Aim of the task » Below are some records. Copy every line in them that holds "such".

Data records »
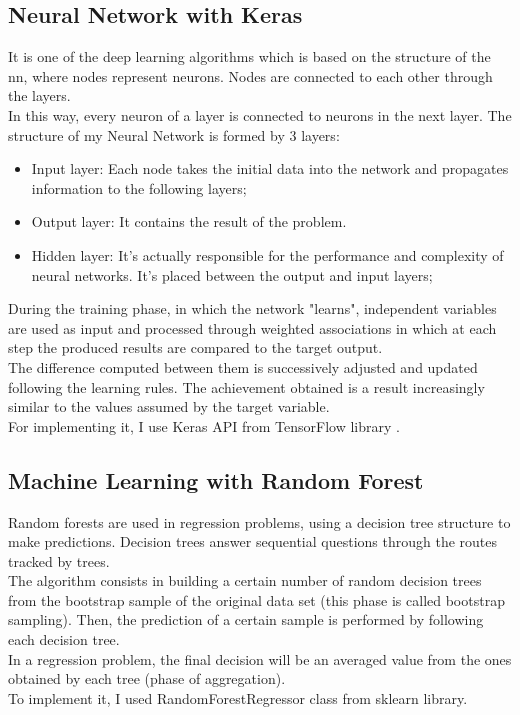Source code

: \subsection{Neural Network with Keras}
It is one of the deep learning algorithms which is based on the structure of the \gls{nn}, where nodes represent neurons.
Nodes are connected to each other through the layers. \\
In this way, every neuron of a layer is connected to neurons in the next layer.
The structure of my Neural Network is formed by 3 layers:
\begin{itemize}
    \item Input layer: Each node takes the initial data into the network and propagates information to the following layers;
    \item Output layer: It contains the result of the problem. 
    \item Hidden layer: It's actually responsible for the performance and complexity of neural networks. It's placed between the output and input layers;
\end{itemize}
During the training phase, in which the network "learns", independent variables are used as input and processed through weighted associations in which at each step the produced results are compared to the target output.\\ The difference computed between them is successively adjusted and updated following the learning rules. The achievement obtained is a result increasingly similar to the values assumed by the target variable.\\ 
For implementing it, I use Keras API from TensorFlow library \cite{tensorflow}.


\subsection{Machine Learning with Random Forest}
Random forests are used in regression problems, using a decision tree structure to make predictions. Decision trees answer sequential questions through the routes tracked by trees.\\
The algorithm consists in building a certain number of random decision trees from the bootstrap sample of the original data set (this phase is called bootstrap sampling). Then, the prediction of a certain sample is performed by following each decision tree. \\In a regression problem, the final decision will be an averaged value from the ones obtained by each tree (phase of aggregation).\\
To implement it, I used RandomForestRegressor class from sklearn library. 


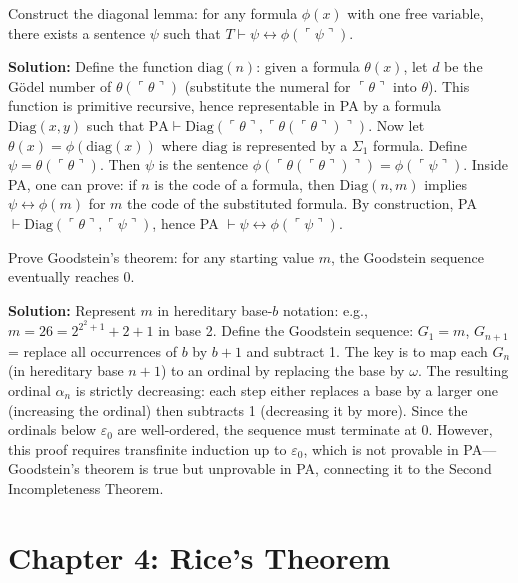 \begin{exercise}[Advanced]
Construct the diagonal lemma: for any formula $\phi(x)$ with one free variable, there exists a sentence $\psi$ such that $T \vdash \psi \leftrightarrow \phi(\ulcorner \psi \urcorner)$.
\end{exercise}
\textbf{Solution:} Define the function $\mathrm{diag}(n)$: given a formula $\theta(x)$, let $d$ be the G\"odel number of $\theta(\ulcorner \theta \urcorner)$ (substitute the numeral for $\ulcorner \theta \urcorner$ into $\theta$). This function is primitive recursive, hence representable in PA by a formula $\mathrm{Diag}(x,y)$ such that $\mathrm{PA} \vdash \mathrm{Diag}(\ulcorner \theta \urcorner, \ulcorner \theta(\ulcorner \theta \urcorner) \urcorner)$. Now let $\theta(x) = \phi(\mathrm{diag}(x))$ where $\mathrm{diag}$ is represented by a $\Sigma_1$ formula. Define $\psi = \theta(\ulcorner \theta \urcorner)$. Then $\psi$ is the sentence $\phi(\ulcorner \theta(\ulcorner \theta \urcorner) \urcorner) = \phi(\ulcorner \psi \urcorner)$. Inside PA, one can prove: if $n$ is the code of a formula, then $\mathrm{Diag}(n, m)$ implies $\psi \leftrightarrow \phi(m)$ for $m$ the code of the substituted formula. By construction, PA $\vdash \mathrm{Diag}(\ulcorner \theta \urcorner, \ulcorner \psi \urcorner)$, hence PA $\vdash \psi \leftrightarrow \phi(\ulcorner \psi \urcorner)$.

\begin{exercise}[Challenge]
Prove Goodstein's theorem: for any starting value $m$, the Goodstein sequence eventually reaches 0.
\end{exercise}
\textbf{Solution:} Represent $m$ in hereditary base-$b$ notation: e.g., $m = 26 = 2^{2^2 + 1} + 2 + 1$ in base 2. Define the Goodstein sequence: $G_1 = m$, $G_{n+1}$ = replace all occurrences of $b$ by $b+1$ and subtract 1. The key is to map each $G_n$ (in hereditary base $n+1$) to an ordinal by replacing the base by $\omega$. The resulting ordinal $\alpha_n$ is strictly decreasing: each step either replaces a base by a larger one (increasing the ordinal) then subtracts 1 (decreasing it by more). Since the ordinals below $\varepsilon_0$ are well-ordered, the sequence must terminate at 0. However, this proof requires transfinite induction up to $\varepsilon_0$, which is not provable in PA---Goodstein's theorem is true but unprovable in PA, connecting it to the Second Incompleteness Theorem.

\section{Chapter 4: Rice's Theorem}

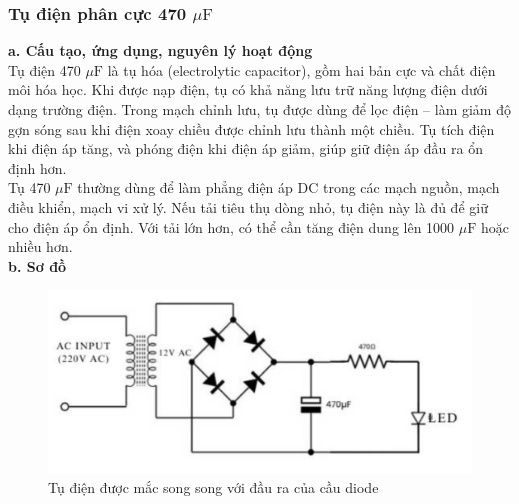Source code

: \documentclass[a4paper,15pt]{article}
\begin{document}
\subsubsection{Tụ điện phân cực 470 $\mu\text{F}$}
\textbf{a. Cấu tạo, ứng dụng, nguyên lý hoạt động} \\
Tụ điện 470 $\mu\text{F}$ là tụ hóa (electrolytic capacitor), gồm hai bản cực và chất điện môi hóa học. Khi được nạp điện, tụ có khả năng lưu trữ năng lượng điện dưới dạng trường điện. Trong 
mạch chỉnh lưu, tụ được dùng để lọc điện – làm giảm độ gợn sóng sau khi điện xoay chiều 
được chỉnh lưu thành một chiều. Tụ tích điện khi điện áp tăng, và phóng điện khi điện áp 
giảm, giúp giữ điện áp đầu ra ổn định hơn. \\
Tụ 470 $\mu\text{F}$ thường dùng để làm phẳng điện áp DC trong các mạch nguồn, mạch điều khiển, 
mạch vi xử lý. Nếu tải tiêu thụ dòng nhỏ, tụ điện này là đủ để giữ cho điện áp ổn định. Với tải lớn hơn, có thể cần tăng điện dung lên 1000 $\mu\text{F}$ hoặc nhiều hơn. \\
\textbf{b. Sơ đồ} \\
\begin{figure}[H]
    \centering
    \includegraphics[scale=0.4]{img/Sodomach.png}
    \caption{Tụ điện được mắc song song với đầu ra của cầu diode}
    \label{fig:enter-label}
\end{figure}
\end{document}
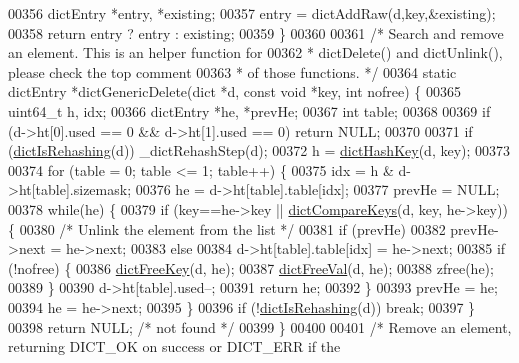 \begin{DoxyCode}
00356     dictEntry *entry, *existing;
00357     entry = dictAddRaw(d,key,&existing);
00358     \textcolor{keywordflow}{return} entry ? entry : existing;
00359 \}
00360 
00361 \textcolor{comment}{/* Search and remove an element. This is an helper function for}
00362 \textcolor{comment}{ * dictDelete() and dictUnlink(), please check the top comment}
00363 \textcolor{comment}{ * of those functions. */}
00364 \textcolor{keyword}{static} dictEntry *dictGenericDelete(dict *d, \textcolor{keyword}{const} \textcolor{keywordtype}{void} *key, \textcolor{keywordtype}{int} nofree) \{
00365     uint64\_t h, idx;
00366     dictEntry *he, *prevHe;
00367     \textcolor{keywordtype}{int} table;
00368 
00369     \textcolor{keywordflow}{if} (d->ht[0].used == 0 && d->ht[1].used == 0) \textcolor{keywordflow}{return} NULL;
00370 
00371     \textcolor{keywordflow}{if} (\hyperlink{dict_8h_aa6e4917a6a32fdf47180e03ed8969e02}{dictIsRehashing}(d)) \_dictRehashStep(d);
00372     h = \hyperlink{dict_8h_a15a270e95a4eea30557df137e9747a95}{dictHashKey}(d, key);
00373 
00374     \textcolor{keywordflow}{for} (table = 0; table <= 1; table++) \{
00375         idx = h & d->ht[table].sizemask;
00376         he = d->ht[table].table[idx];
00377         prevHe = NULL;
00378         \textcolor{keywordflow}{while}(he) \{
00379             \textcolor{keywordflow}{if} (key==he->key || \hyperlink{dict_8h_ab373389c580b8441ab28082cb7643762}{dictCompareKeys}(d, key, he->key)) \{
00380                 \textcolor{comment}{/* Unlink the element from the list */}
00381                 \textcolor{keywordflow}{if} (prevHe)
00382                     prevHe->next = he->next;
00383                 \textcolor{keywordflow}{else}
00384                     d->ht[table].table[idx] = he->next;
00385                 \textcolor{keywordflow}{if} (!nofree) \{
00386                     \hyperlink{dict_8h_a29fe9bb2bf0eac2c86a613536afe73ca}{dictFreeKey}(d, he);
00387                     \hyperlink{dict_8h_a4a90ee4c2d8391f2d6f9c65ccf4ba037}{dictFreeVal}(d, he);
00388                     zfree(he);
00389                 \}
00390                 d->ht[table].used--;
00391                 \textcolor{keywordflow}{return} he;
00392             \}
00393             prevHe = he;
00394             he = he->next;
00395         \}
00396         \textcolor{keywordflow}{if} (!\hyperlink{dict_8h_aa6e4917a6a32fdf47180e03ed8969e02}{dictIsRehashing}(d)) \textcolor{keywordflow}{break};
00397     \}
00398     \textcolor{keywordflow}{return} NULL; \textcolor{comment}{/* not found */}
00399 \}
00400 
00401 \textcolor{comment}{/* Remove an element, returning DICT\_OK on success or DICT\_ERR if the}

\end{DoxyCode}
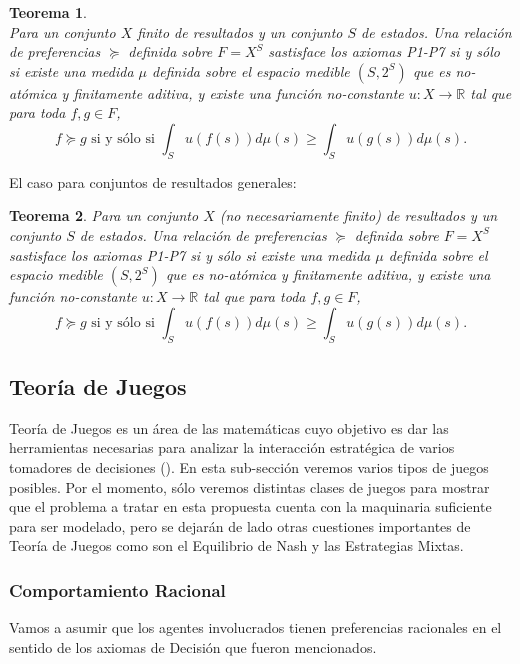 \documentclass[11pt]{article}
\theoremstyle{plain}
\newtheorem{teo}{Teorema}
\begin{document}
	    \begin{teo}{\cite{savage1954the}}\\
	    Para un conjunto $X$ finito de resultados y un conjunto $S$ de estados. Una relación de preferencias $\succeq$ definida sobre $F=X^S$ sastisface los axiomas P1-P7 si y sólo si existe una medida $\mu$ definida sobre el espacio medible $(S, 2^S)$ que es no-atómica y finitamente aditiva, y existe una función no-constante $u :X \to \mathbb{R}$ tal que para toda $f,g \in F$,
	    \[ f \succeq g \textrm{ si y sólo si } \int_S u(f(s)) d \mu(s) \geq \int_S u(g(s)) d \mu(s). \]
	    \end{teo}
	    El caso para conjuntos de resultados generales:
	    \begin{teo}
	    Para un conjunto $X$ (no necesariamente finito) de resultados y un conjunto $S$ de estados. Una relación de preferencias $\succeq$ definida sobre $F=X^S$ sastisface los axiomas P1-P7 si y sólo si existe una medida $\mu$ definida sobre el espacio medible $(S, 2^S)$ que es no-atómica y finitamente aditiva, y existe una función no-constante $u :X \to \mathbb{R}$ tal que para toda $f,g \in F$,
	    \[ f \succeq g \textrm{ si y sólo si } \int_S u(f(s)) d \mu(s) \geq \int_S u(g(s)) d \mu(s). \]
	    \end{teo}
	\subsection{Teoría de Juegos}
	Teoría de Juegos es un área de las matemáticas cuyo objetivo es dar las herramientas necesarias para analizar la interacción estratégica de varios tomadores de decisiones (\cite{osborne1994course}). En esta sub-sección veremos varios tipos de juegos posibles. Por el momento, sólo veremos distintas clases de juegos para mostrar que el problema a tratar en esta propuesta cuenta con la maquinaria suficiente para ser modelado, pero se dejarán de lado otras cuestiones importantes de Teoría de Juegos como son el Equilibrio de Nash y las Estrategias Mixtas. 
		\subsubsection{Comportamiento Racional}
		Vamos a asumir que los agentes involucrados tienen preferencias racionales en el sentido de los axiomas de Decisión que fueron mencionados.
\end{document}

Output for this exercise »
Construct the diagonal lemma: for any formula $\phi(x)$ with one free variable, there exists a sentence $\psi$ such that $T \vdash \psi \leftrightarrow \phi(\ulcorner \psi \urcorner)$.
\textbf{Solution:} Define the function $\mathrm{diag}(n)$: given a formula $\theta(x)$, let $d$ be the G\"odel number of $\theta(\ulcorner \theta \urcorner)$ (substitute the numeral for $\ulcorner \theta \urcorner$ into $\theta$). This function is primitive recursive, hence representable in PA by a formula $\mathrm{Diag}(x,y)$ such that $\mathrm{PA} \vdash \mathrm{Diag}(\ulcorner \theta \urcorner, \ulcorner \theta(\ulcorner \theta \urcorner) \urcorner)$. Now let $\theta(x) = \phi(\mathrm{diag}(x))$ where $\mathrm{diag}$ is represented by a $\Sigma_1$ formula. Define $\psi = \theta(\ulcorner \theta \urcorner)$. Then $\psi$ is the sentence $\phi(\ulcorner \theta(\ulcorner \theta \urcorner) \urcorner) = \phi(\ulcorner \psi \urcorner)$. Inside PA, one can prove: if $n$ is the code of a formula, then $\mathrm{Diag}(n, m)$ implies $\psi \leftrightarrow \phi(m)$ for $m$ the code of the substituted formula. By construction, PA $\vdash \mathrm{Diag}(\ulcorner \theta \urcorner, \ulcorner \psi \urcorner)$, hence PA $\vdash \psi \leftrightarrow \phi(\ulcorner \psi \urcorner)$.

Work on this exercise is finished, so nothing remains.